Supplied entries
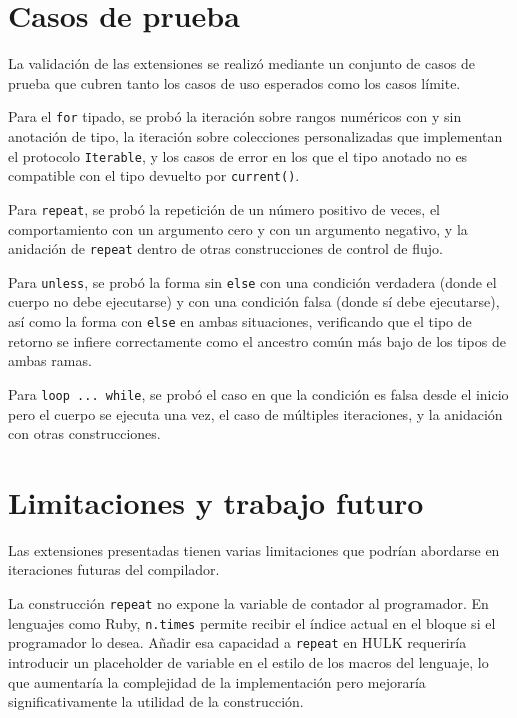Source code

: \documentclass[12pt, a4paper]{article}
\begin{document}
\section{Casos de prueba}

La validación de las extensiones se realizó mediante un conjunto de casos de prueba que cubren tanto los casos de uso esperados como los casos límite.

Para el \texttt{for} tipado, se probó la iteración sobre rangos numéricos con y sin anotación de tipo, la iteración sobre colecciones personalizadas que implementan el protocolo \texttt{Iterable}, y los casos de error en los que el tipo anotado no es compatible con el tipo devuelto por \texttt{current()}.

Para \texttt{repeat}, se probó la repetición de un número positivo de veces, el comportamiento con un argumento cero y con un argumento negativo, y la anidación de \texttt{repeat} dentro de otras construcciones de control de flujo.

Para \texttt{unless}, se probó la forma sin \texttt{else} con una condición verdadera (donde el cuerpo no debe ejecutarse) y con una condición falsa (donde sí debe ejecutarse), así como la forma con \texttt{else} en ambas situaciones, verificando que el tipo de retorno se infiere correctamente como el ancestro común más bajo de los tipos de ambas ramas.

Para \texttt{loop~...~while}, se probó el caso en que la condición es falsa desde el inicio pero el cuerpo se ejecuta una vez, el caso de múltiples iteraciones, y la anidación con otras construcciones.

\section{Limitaciones y trabajo futuro}

Las extensiones presentadas tienen varias limitaciones que podrían abordarse en iteraciones futuras del compilador.

La construcción \texttt{repeat} no expone la variable de contador al programador. En lenguajes como Ruby, \texttt{n.times} permite recibir el índice actual en el bloque si el programador lo desea. Añadir esa capacidad a \texttt{repeat} en HULK requeriría introducir un placeholder de variable en el estilo de los macros del lenguaje, lo que aumentaría la complejidad de la implementación pero mejoraría significativamente la utilidad de la construcción.
\end{document}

Task directions
Could you set down every record above word for word, leaving out the pictures?

Task output
Source code

: \documentclass[12pt, a4paper]{article}
\begin{document}
\section{Casos de prueba}

La validación de las extensiones se realizó mediante un conjunto de casos de prueba que cubren tanto los casos de uso esperados como los casos límite.

Para el \texttt{for} tipado, se probó la iteración sobre rangos numéricos con y sin anotación de tipo, la iteración sobre colecciones personalizadas que implementan el protocolo \texttt{Iterable}, y los casos de error en los que el tipo anotado no es compatible con el tipo devuelto por \texttt{current()}.

Para \texttt{repeat}, se probó la repetición de un número positivo de veces, el comportamiento con un argumento cero y con un argumento negativo, y la anidación de \texttt{repeat} dentro de otras construcciones de control de flujo.

Para \texttt{unless}, se probó la forma sin \texttt{else} con una condición verdadera (donde el cuerpo no debe ejecutarse) y con una condición falsa (donde sí debe ejecutarse), así como la forma con \texttt{else} en ambas situaciones, verificando que el tipo de retorno se infiere correctamente como el ancestro común más bajo de los tipos de ambas ramas.

Para \texttt{loop~...~while}, se probó el caso en que la condición es falsa desde el inicio pero el cuerpo se ejecuta una vez, el caso de múltiples iteraciones, y la anidación con otras construcciones.

\section{Limitaciones y trabajo futuro}

Las extensiones presentadas tienen varias limitaciones que podrían abordarse en iteraciones futuras del compilador.

La construcción \texttt{repeat} no expone la variable de contador al programador. En lenguajes como Ruby, \texttt{n.times} permite recibir el índice actual en el bloque si el programador lo desea. Añadir esa capacidad a \texttt{repeat} en HULK requeriría introducir un placeholder de variable en el estilo de los macros del lenguaje, lo que aumentaría la complejidad de la implementación pero mejoraría significativamente la utilidad de la construcción.
\end{document}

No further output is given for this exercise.